The victories of these reformers will have an impact on national governance, including the likelihood of their eventually seeking national office. But first they must govern well the local government units they now head. They must bring in the best staff, find ways to bring into their fold the bureaucrats of their local governments, and engage civil society in their localities.

Noteworthy also is the victory of Otol Odi, as mayor of Rizal, Palawan and Nancy Catamco of North Cotabato. Both belong to indigenous peoples in their areas and their campaigns also provide a template for native peoples to take control of their territories.

On a personal note, I know many other great wins at the local level. There is Jason Joyce of Jose Abad Santos in Davao Occidental who I invested in with a scholarship in the Ateneo School of Government years ago because I believed in him. 

There is also Joy Belmonte, whom I voted for and endorsed, who I believe will be a great mayor of Quezon City.

I also think Chiz Escudero will be a good governor of Sorsogon and come back to national politics in 2022 with fresh ideas.

There is also the sweet victory of Grace Poe who placed second even as her detractors continued to attack and humiliate her, although she was the best chance for an independent Senate. I will support whatever her plans are for 2022.
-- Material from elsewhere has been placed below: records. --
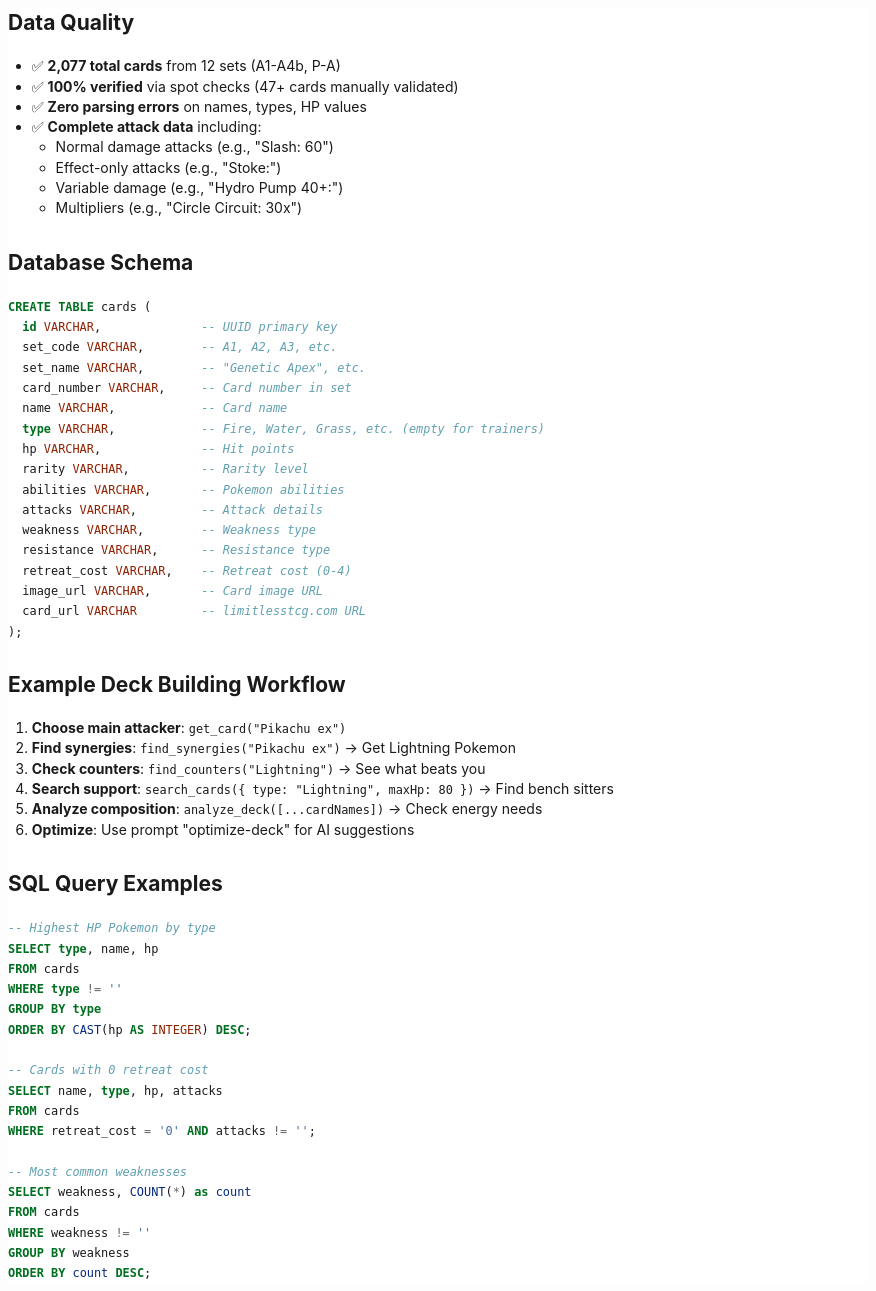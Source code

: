 ## Data Quality

- ✅ **2,077 total cards** from 12 sets (A1-A4b, P-A)
- ✅ **100% verified** via spot checks (47+ cards manually validated)
- ✅ **Zero parsing errors** on names, types, HP values
- ✅ **Complete attack data** including:
  - Normal damage attacks (e.g., "Slash: 60")
  - Effect-only attacks (e.g., "Stoke:")
  - Variable damage (e.g., "Hydro Pump 40+:")
  - Multipliers (e.g., "Circle Circuit: 30x")

## Database Schema

```sql
CREATE TABLE cards (
  id VARCHAR,              -- UUID primary key
  set_code VARCHAR,        -- A1, A2, A3, etc.
  set_name VARCHAR,        -- "Genetic Apex", etc.
  card_number VARCHAR,     -- Card number in set
  name VARCHAR,            -- Card name
  type VARCHAR,            -- Fire, Water, Grass, etc. (empty for trainers)
  hp VARCHAR,              -- Hit points
  rarity VARCHAR,          -- Rarity level
  abilities VARCHAR,       -- Pokemon abilities
  attacks VARCHAR,         -- Attack details
  weakness VARCHAR,        -- Weakness type
  resistance VARCHAR,      -- Resistance type
  retreat_cost VARCHAR,    -- Retreat cost (0-4)
  image_url VARCHAR,       -- Card image URL
  card_url VARCHAR         -- limitlesstcg.com URL
);
```

## Example Deck Building Workflow

1. **Choose main attacker**: `get_card("Pikachu ex")`
2. **Find synergies**: `find_synergies("Pikachu ex")` → Get Lightning Pokemon
3. **Check counters**: `find_counters("Lightning")` → See what beats you
4. **Search support**: `search_cards({ type: "Lightning", maxHp: 80 })` → Find bench sitters
5. **Analyze composition**: `analyze_deck([...cardNames])` → Check energy needs
6. **Optimize**: Use prompt "optimize-deck" for AI suggestions

## SQL Query Examples

```sql
-- Highest HP Pokemon by type
SELECT type, name, hp
FROM cards
WHERE type != ''
GROUP BY type
ORDER BY CAST(hp AS INTEGER) DESC;

-- Cards with 0 retreat cost
SELECT name, type, hp, attacks
FROM cards
WHERE retreat_cost = '0' AND attacks != '';

-- Most common weaknesses
SELECT weakness, COUNT(*) as count
FROM cards
WHERE weakness != ''
GROUP BY weakness
ORDER BY count DESC;
```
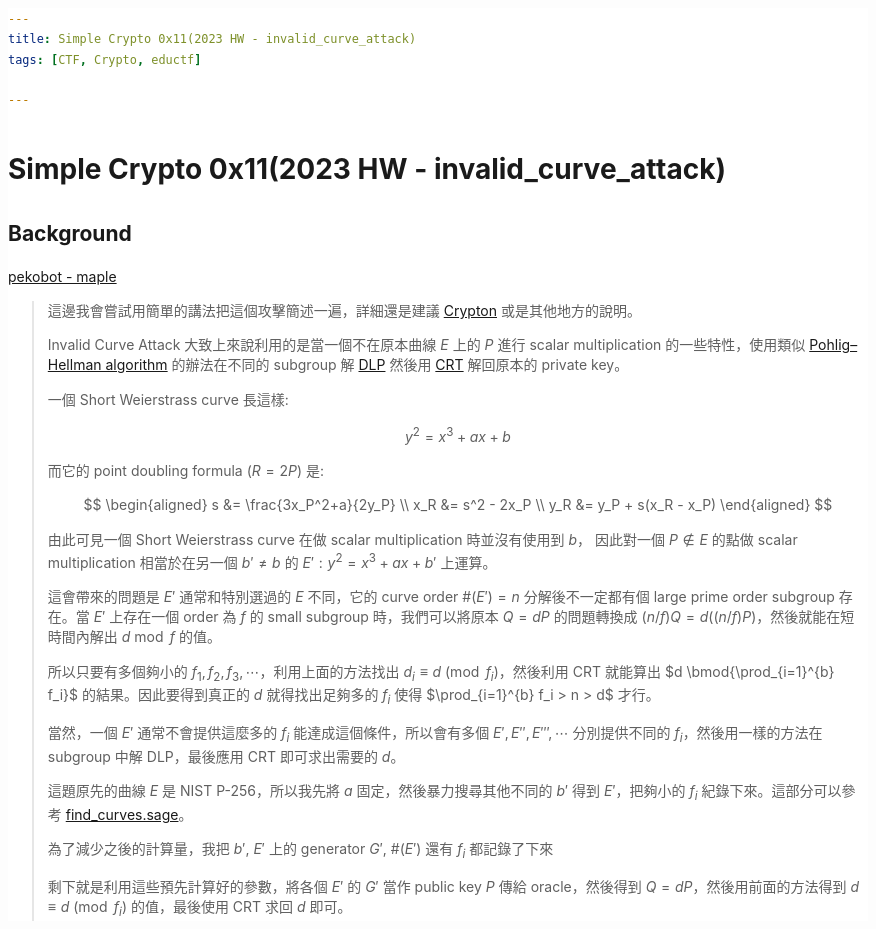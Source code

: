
 ```yaml
---
title: Simple Crypto 0x11(2023 HW - invalid_curve_attack)
tags: [CTF, Crypto, eductf]

---
```


# Simple Crypto 0x11(2023 HW - invalid_curve_attack)
## Background
[pekobot - maple](https://github.com/maple3142/My-CTF-Challenges/blob/7d9141ac7b61fdbb71f29c07d489018d7c0a0aaa/AIS3%20Pre-exam%202022/pekobot/README.md)
> 這邊我會嘗試用簡單的講法把這個攻擊簡述一遍，詳細還是建議 [Crypton](https://github.com/ashutosh1206/Crypton/blob/master/Diffie-Hellman-Key-Exchange/Attack-Invalid-Curve-Point/README.md) 或是其他地方的說明。
>
>Invalid Curve Attack 大致上來說利用的是當一個不在原本曲線 $E$ 上的 $P$ 進行 scalar multiplication 的一些特性，使用類似 [Pohlig–Hellman algorithm](https://en.wikipedia.org/wiki/Pohlig%E2%80%93Hellman_algorithm) 的辦法在不同的 subgroup 解 [DLP](https://en.wikipedia.org/wiki/Discrete_logarithm) 然後用 [CRT](https://en.wikipedia.org/wiki/Chinese_remainder_theorem) 解回原本的 private key。
>
>一個 Short Weierstrass curve 長這樣:
>
>$$
>y^2 = x^3 + ax + b
>$$
>
>而它的 point doubling formula ($R=2P$) 是:
>
>$$
>\begin{aligned}
>s &= \frac{3x_P^2+a}{2y_P} \\
>x_R &= s^2 - 2x_P \\
>y_R &= y_P + s(x_R - x_P)
>\end{aligned}
>$$
>
>由此可見一個 Short Weierstrass curve 在做 scalar multiplication 時並沒有使用到 $b$，
>因此對一個 $P \notin E$ 的點做 scalar multiplication 相當於在另一個 $b' \neq b$ 的 $E': y^2 = x^3 + ax + b'$ 上運算。
>
>這會帶來的問題是 $E'$ 通常和特別選過的 $E$ 不同，它的 curve order $\#(E')=n$ 分解後不一定都有個 large prime order subgroup 存在。當 $E'$ 上存在一個 order 為 $f$ 的 small subgroup 時，我們可以將原本 $Q=dP$ 的問題轉換成 $(n/f)Q=d((n/f)P)$，然後就能在短時間內解出 $d \bmod{f}$ 的值。
>
>所以只要有多個夠小的 $f_1, f_2, f_3, \cdots$，利用上面的方法找出 $d_i \equiv d \pmod{f_i}$，然後利用 CRT 就能算出 $d \bmod{\prod_{i=1}^{b} f_i}$ 的結果。因此要得到真正的 $d$ 就得找出足夠多的 $f_i$ 使得 $\prod_{i=1}^{b} f_i > n > d$ 才行。
>
>當然，一個 $E'$ 通常不會提供這麼多的 $f_i$ 能達成這個條件，所以會有多個 $E', E'', E''', \cdots$ 分別提供不同的 $f_i$，然後用一樣的方法在 subgroup 中解 DLP，最後應用 CRT 即可求出需要的 $d$。
>
>這題原先的曲線 $E$ 是 NIST P-256，所以我先將 $a$ 固定，然後暴力搜尋其他不同的 $b'$ 得到 $E'$，把夠小的 $f_i$ 紀錄下來。這部分可以參考 [find_curves.sage](https://github.com/maple3142/My-CTF-Challenges/blob/7d9141ac7b61fdbb71f29c07d489018d7c0a0aaa/AIS3%20Pre-exam%202022/pekobot/find_curves.sage)。
>
>為了減少之後的計算量，我把 $b'$, $E'$ 上的 generator $G'$, $\#(E')$ 還有 $f_i$ 都記錄了下來
>
>剩下就是利用這些預先計算好的參數，將各個 $E'$ 的 $G'$ 當作 public key $P$ 傳給 oracle，然後得到 $Q=dP$，然後用前面的方法得到 $d \equiv d \pmod{f_i}$ 的值，最後使用 CRT 求回 $d$ 即可。
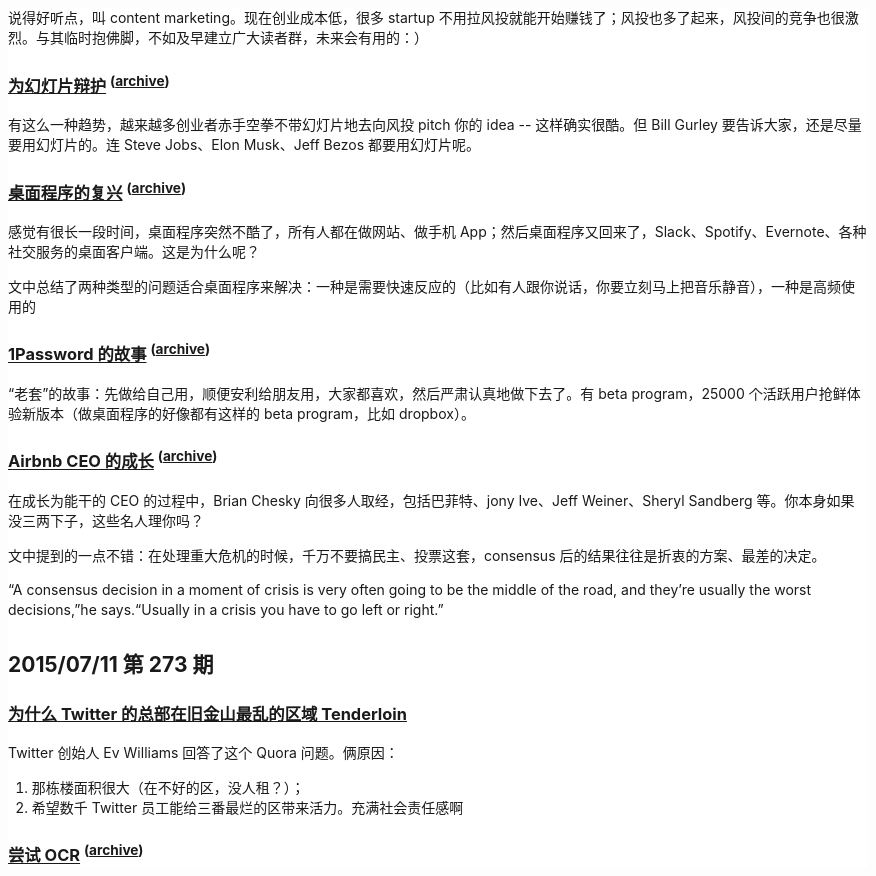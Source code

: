 说得好听点，叫 content marketing。现在创业成本低，很多 startup 不用拉风投就能开始赚钱了；风投也多了起来，风投间的竞争也很激烈。与其临时抱佛脚，不如及早建立广大读者群，未来会有用的：）

### [为幻灯片辩护](http://abovethecrowd.com/2015/07/07/in-defense-of-the-deck/) <sup>([archive](https://web.archive.org/web/20150707191755/http://abovethecrowd.com/2015/07/07/in-defense-of-the-deck/))</sup>

有这么一种趋势，越来越多创业者赤手空拳不带幻灯片地去向风投 pitch 你的 idea -- 这样确实很酷。但 Bill Gurley 要告诉大家，还是尽量要用幻灯片的。连 Steve Jobs、Elon Musk、Jeff Bezos 都要用幻灯片呢。

### [桌面程序的复兴](https://medium.com/@collinmathilde/why-desktop-apps-are-making-a-comeback-5b4eb0427647) <sup>([archive](https://web.archive.org/web/20150723213826/https://medium.com/@collinmathilde/why-desktop-apps-are-making-a-comeback-5b4eb0427647))</sup>

感觉有很长一段时间，桌面程序突然不酷了，所有人都在做网站、做手机 App；然后桌面程序又回来了，Slack、Spotify、Evernote、各种社交服务的桌面客户端。这是为什么呢？

文中总结了两种类型的问题适合桌面程序来解决：一种是需要快速反应的（比如有人跟你说话，你要立刻马上把音乐静音），一种是高频使用的

### [1Password 的故事](https://lifehacker.com/behind-the-app-the-story-of-1password-1643425238) <sup>([archive](https://web.archive.org/web/20150706030452/http://lifehacker.com/behind-the-app-the-story-of-1password-1643425238))</sup>

“老套”的故事：先做给自己用，顺便安利给朋友用，大家都喜欢，然后严肃认真地做下去了。有 beta program，25000 个活跃用户抢鲜体验新版本（做桌面程序的好像都有这样的 beta program，比如 dropbox）。

### [Airbnb CEO 的成长](http://fortune.com/brian-chesky-airbnb/) <sup>([archive](https://web.archive.org/web/20190525024827/http://fortune.com/brian-chesky-airbnb/))</sup>

在成长为能干的 CEO 的过程中，Brian Chesky 向很多人取经，包括巴菲特、jony Ive、Jeff Weiner、Sheryl Sandberg 等。你本身如果没三两下子，这些名人理你吗？

文中提到的一点不错：在处理重大危机的时候，千万不要搞民主、投票这套，consensus 后的结果往往是折衷的方案、最差的决定。

“A consensus decision in a moment of crisis is very often going to be the middle of the road, and they’re usually the worst decisions,”he says.“Usually in a crisis you have to go left or right.”

## 2015/07/11 第 273 期

### [为什么 Twitter 的总部在旧金山最乱的区域 Tenderloin](https://www.quora.com/Why-did-Twitter-put-their-HQ-in-the-Tenderloin-neighborhood-of-San-Francisco/answer/Evan-Williams)

Twitter 创始人 Ev Williams 回答了这个 Quora 问题。俩原因：

1.  那栋楼面积很大（在不好的区，没人租？）；
2.  希望数千 Twitter 员工能给三番最烂的区带来活力。充满社会责任感啊

### [尝试 OCR](http://eng.wealthfront.com/2015/07/testing-with-optical-character.html) <sup>([archive](https://web.archive.org/web/20160111131217/http://eng.wealthfront.com:80/2015/07/testing-with-optical-character.html))</sup>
I watch with particular interest how Isko Moreno will govern Manila. So far, he has said the right thing—about keeping the Arroceros Forest Park as is, about not allowing reclamation projects in Manila, and above all a commitment to respect human rights while cooperating in the war against drugs.

Isko’s story is compelling and he is well prepared for the job—having served three terms as councilor and vice mayor as well as social welfare undersecretary. As mayor of Manila, Isko will have a lot of resources at his command, including the intellectual resources of two great universities—Pamantasan ng Lungsod ng Maynila and Universidad de Manila. He should deploy those resources to solve the problems of the grand old city, make it once again shine as the Pearl of the Orient.

If Isko succeeds in Manila, he can then pursue his dream to become President of the Philippines. It will probably take more than a term but if he is focused and disciplined enough and produced great outcomes quickly, 2022 is not farfetched.

That would be interesting to watch, a Sara Duterte vs Isko Moreno election battle, with Duterte, a lawyer, supported by almost all the political elite and Isko, a former scavenger, supported by the masses and social movements. Before this elections, it seemed that there is no one that stands in the way to a succession by the daughter but with Isko’s ascendance, there might be options in the next presidential elections.

I am actually hopeful for what lies ahead for the country. To paraphrase the words of a favorite mentor, the local results were good and that matters more. My new mantras: heartbreaking losses, unacceptable election processes, but very big openings for the future in some of the joyful surprises and exhilarating victories; No energy for anger; no time for bitterness; organize, unite, fight; hope prevails.